Like many nonprofits, we’re interested in knowing the impact we provide for our clients. What would their lives look like without the services we provide? Luckily, our work in the workforce development sector places us in a human services space with a pretty robust self-portrait. This space is the labor market, and the self-portrait comes from Labor Market Information (LMI), the data on the market which is continuously collected and analyzed by the government and by private researchers. This means that we rely quite a bit on the information collected and released by the Bureau of Labor Statistics, and by organizations like the Brookings Institution and the Urban Institute.
Obviously, there is a lot of information to be found in these places.
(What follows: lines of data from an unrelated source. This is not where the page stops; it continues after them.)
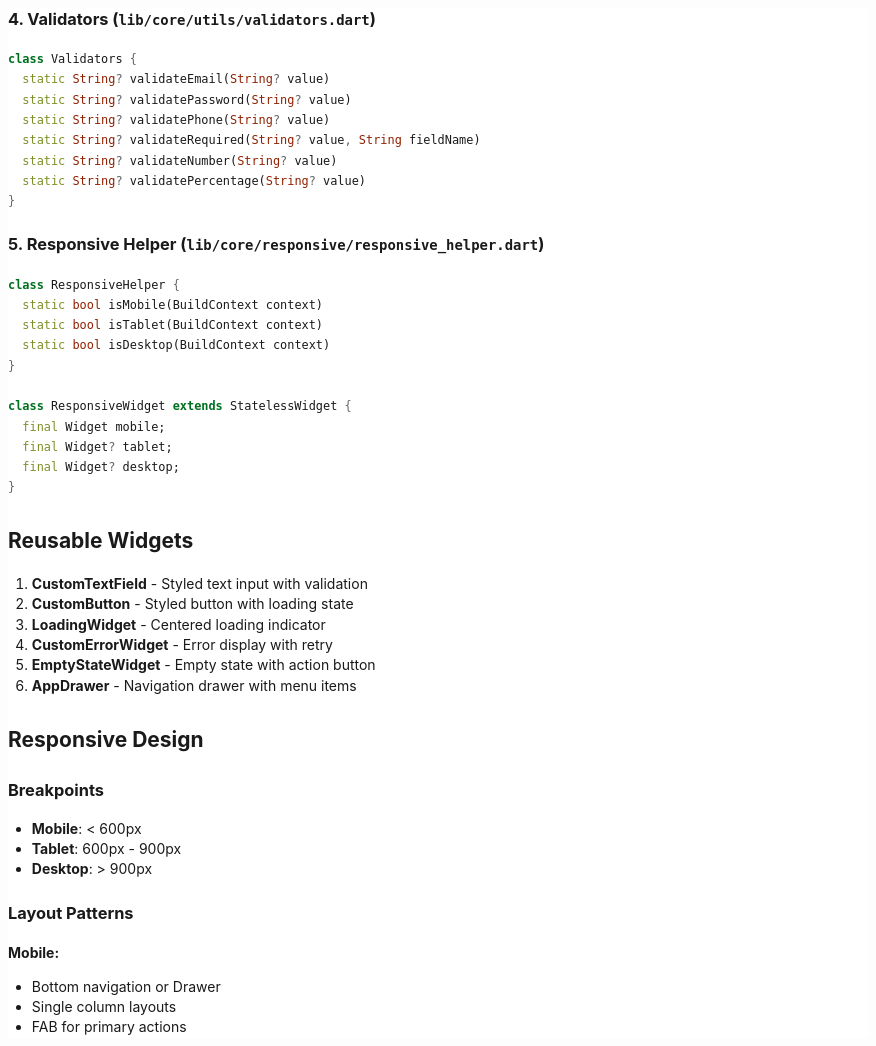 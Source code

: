### 4. Validators (`lib/core/utils/validators.dart`)

```dart
class Validators {
  static String? validateEmail(String? value)
  static String? validatePassword(String? value)
  static String? validatePhone(String? value)
  static String? validateRequired(String? value, String fieldName)
  static String? validateNumber(String? value)
  static String? validatePercentage(String? value)
}
```

### 5. Responsive Helper (`lib/core/responsive/responsive_helper.dart`)

```dart
class ResponsiveHelper {
  static bool isMobile(BuildContext context)
  static bool isTablet(BuildContext context)
  static bool isDesktop(BuildContext context)
}

class ResponsiveWidget extends StatelessWidget {
  final Widget mobile;
  final Widget? tablet;
  final Widget? desktop;
}
```

## Reusable Widgets

1. **CustomTextField** - Styled text input with validation
2. **CustomButton** - Styled button with loading state
3. **LoadingWidget** - Centered loading indicator
4. **CustomErrorWidget** - Error display with retry
5. **EmptyStateWidget** - Empty state with action button
6. **AppDrawer** - Navigation drawer with menu items

## Responsive Design

### Breakpoints

- **Mobile**: < 600px
- **Tablet**: 600px - 900px
- **Desktop**: > 900px

### Layout Patterns

**Mobile:**
- Bottom navigation or Drawer
- Single column layouts
- FAB for primary actions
The next step in determining how we impact our clients’ lives is choosing what to look at to create a baseline for measurement against our own client data. What we choose forms the ‘Benefit’ side in what’s known as a Cost/Benefit Analysis, or CBA.
The main body of our work is in employment training and placement, which means our clients are most often characterized by unemployment and low income. Reversing those characteristics constitutes a main program success: reemployment. We track reemployment rates for our clients, but to what should we compare that rate? Luckily, the Department of Labor releases marketwide reemployment rates for unemployed workers, who we can assume are roughly equivalent (at least in the labor market) to our own clients – if they looked for work without working with us.
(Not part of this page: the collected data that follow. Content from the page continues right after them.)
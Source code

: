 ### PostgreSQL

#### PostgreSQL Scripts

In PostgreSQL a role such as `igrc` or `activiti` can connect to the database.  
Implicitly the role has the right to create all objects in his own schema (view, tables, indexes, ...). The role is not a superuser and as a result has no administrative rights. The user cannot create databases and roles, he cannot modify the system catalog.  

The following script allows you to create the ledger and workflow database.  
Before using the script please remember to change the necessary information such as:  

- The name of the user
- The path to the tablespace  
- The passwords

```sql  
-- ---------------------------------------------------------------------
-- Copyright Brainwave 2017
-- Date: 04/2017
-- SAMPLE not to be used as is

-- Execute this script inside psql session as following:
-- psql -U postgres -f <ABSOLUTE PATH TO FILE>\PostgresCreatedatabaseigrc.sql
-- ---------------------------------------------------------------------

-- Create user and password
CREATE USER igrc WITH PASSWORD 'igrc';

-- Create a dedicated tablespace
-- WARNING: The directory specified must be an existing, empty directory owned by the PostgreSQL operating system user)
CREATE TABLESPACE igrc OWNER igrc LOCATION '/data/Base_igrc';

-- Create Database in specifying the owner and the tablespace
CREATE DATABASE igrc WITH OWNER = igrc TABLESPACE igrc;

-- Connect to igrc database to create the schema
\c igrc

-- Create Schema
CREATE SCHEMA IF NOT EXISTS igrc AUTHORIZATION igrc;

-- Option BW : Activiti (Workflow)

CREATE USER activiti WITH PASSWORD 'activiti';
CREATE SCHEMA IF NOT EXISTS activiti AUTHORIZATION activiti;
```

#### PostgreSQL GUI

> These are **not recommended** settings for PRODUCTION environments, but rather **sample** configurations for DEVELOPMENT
Next, we compare income characteristics of our reemployed clients with baseline rates. How long might our clients have retained employment without our services, and what wages might they have earned? For now, we assume that reemployed workers encounter conditions consistent with those who lost jobs after the recession – after all, wage growth and the unemployment have largely stagnated since we recovered from the recession’s trough, improving only a little over time. Baseline data on employment retention comes again from the Bureau of Labor Statistics, this time from the JOLT Survey, which tracks job losses and gains throughout the economy.
These measurements – reemployment rates, employment retention rates, and reemployment wages – form much of the baseline to which we compare the impact of our services for clients. Of course, a number of other factors, like changes in tax and welfare status, volunteer hour impact, and in some cases wage growth over time, also inform our analysis, though to a lesser degree. Additionally, when we’re serving a unique population like seniors or veterans, we create specific baselines for them to preserve the accuracy of our comparison.
How do we compare? The answer is great news: for every dollar in costs, our clients benefit an average of $5.95. That’s a return of nearly 600 percent on the investments of our funders and donors! It’s a number that we here at Able are very proud of, not simply because it reflects the strength of our programming, but because it is strong proof that the work we do makes a huge difference in the lives of those who need our help.